How Rangers Plan for a Striker Sale

A look at how Rangers could line up a replacement if Chermiti attracts serious interest, from early risk grading and data filters through to scouting, feasibility checks and contingency planning.
With our main striker attracting serious interest from clubs in England and mainland Europe, how do the club prepare for a potential sale of a key asset?
Identifying transfer risk early
The Sporting Director, recruitment team and coaching staff constantly assess the squad. Outside the transfer window, these discussions may happen monthly. As the window approaches, they become weekly, and during the window itself they can become a daily topic.
Players are typically categorised as: high risk of transfer interest, possible transfer interest or not expected to move. The moment a player falls into the "high risk" category, replacement planning begins.
From long list to shortlist
Modern recruitment is a blend of traditional scouting and technology. Clubs use recruitment analysts, data platforms, scouts, video analysis and AI-assisted tools to build an initial pool of typically 2,000-3,000 players per position.
This is gradually filtered into a long list of around 50-100 players, which is continuously refreshed as new performance data becomes available.

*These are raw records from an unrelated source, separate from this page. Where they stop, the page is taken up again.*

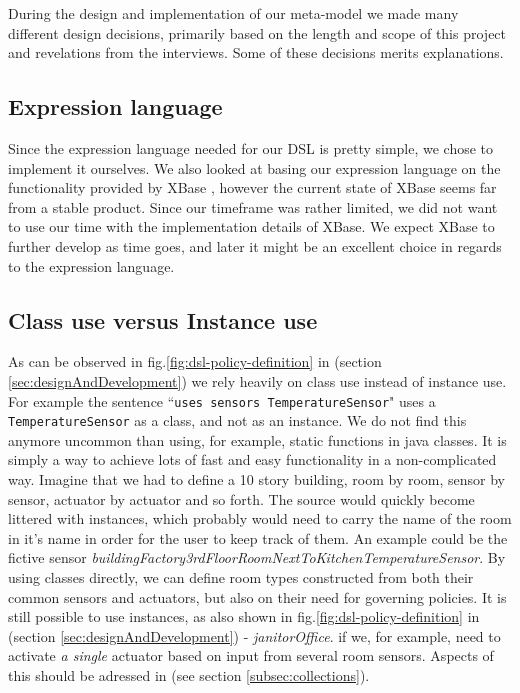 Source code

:During the design and implementation of our meta-model we made many different design decisions, primarily based on the length and scope of this project and revelations from the interviews. Some of these decisions merits explanations.

\subsection{Expression language}
Since the expression language needed for our DSL is pretty simple, we chose to implement it ourselves. We also looked at basing our expression language on the functionality provided by XBase \cite{xbase}, however the current state of XBase seems far from a stable product. Since our timeframe was rather limited, we did not want to use our time with the implementation details of XBase. We expect XBase to further develop as time goes, and later it might be an excellent choice in regards to the expression language.

\subsection{Class use versus Instance use}
As can be observed in fig.\ref{fig:dsl-policy-definition} in  (section \ref{sec:designAndDevelopment}) we rely heavily on class use instead of instance use. For example the sentence ``\texttt{uses sensors TemperatureSensor}" uses a \texttt{TemperatureSensor} as a class, and not as an instance. We do not find this anymore uncommon than using, for example, static functions in java classes. It is simply a way to achieve lots of fast and easy functionality in a non-complicated way. Imagine that we had to define a 10 story building, room by room, sensor by sensor, actuator by actuator and so forth. The source would quickly become littered with instances, which probably would need to carry the name of the room in it's name in order for the user to keep track of them. An example could be the fictive sensor \textit{buildingFactory3rdFloorRoomNextToKitchenTemperatureSensor}. By using classes directly, we can define room types constructed from both their common sensors and actuators, but also on their need for governing policies. It is still possible to use instances, as also shown in fig.\ref{fig:dsl-policy-definition} in  (section \ref{sec:designAndDevelopment}) - \textit{janitorOffice}. if we, for example, need to activate \textit{a single} actuator based on input from several room sensors. Aspects of this should be adressed in  (see section \ref{subsec:collections}).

Data first, then scouts, with AI support
The first filter isn't usually a scout jumping on a plane. It's data. Recruitment teams search for players who match the role profile using a blend of Technical Metrics (Goals, Expected Goals, Conversion rates, Aerial duels), Tactical Metrics (Pressing intensity, Off-ball movement, Link-up play) and Physical Metrics (Sprint frequency, High-intensity running, Injury history).
This is where the manager or head coach becomes heavily involved, helping define exactly what attributes and characteristics are required from the position.
AI isn't replacing scouts. It's helping them decide where to look. Modern recruitment software can identify players with similar profiles to Chermiti, compare playing styles across different leagues, predict how a player may adapt to a new league or style of play, highlight undervalued players and flag players whose performance data suggests future improvement.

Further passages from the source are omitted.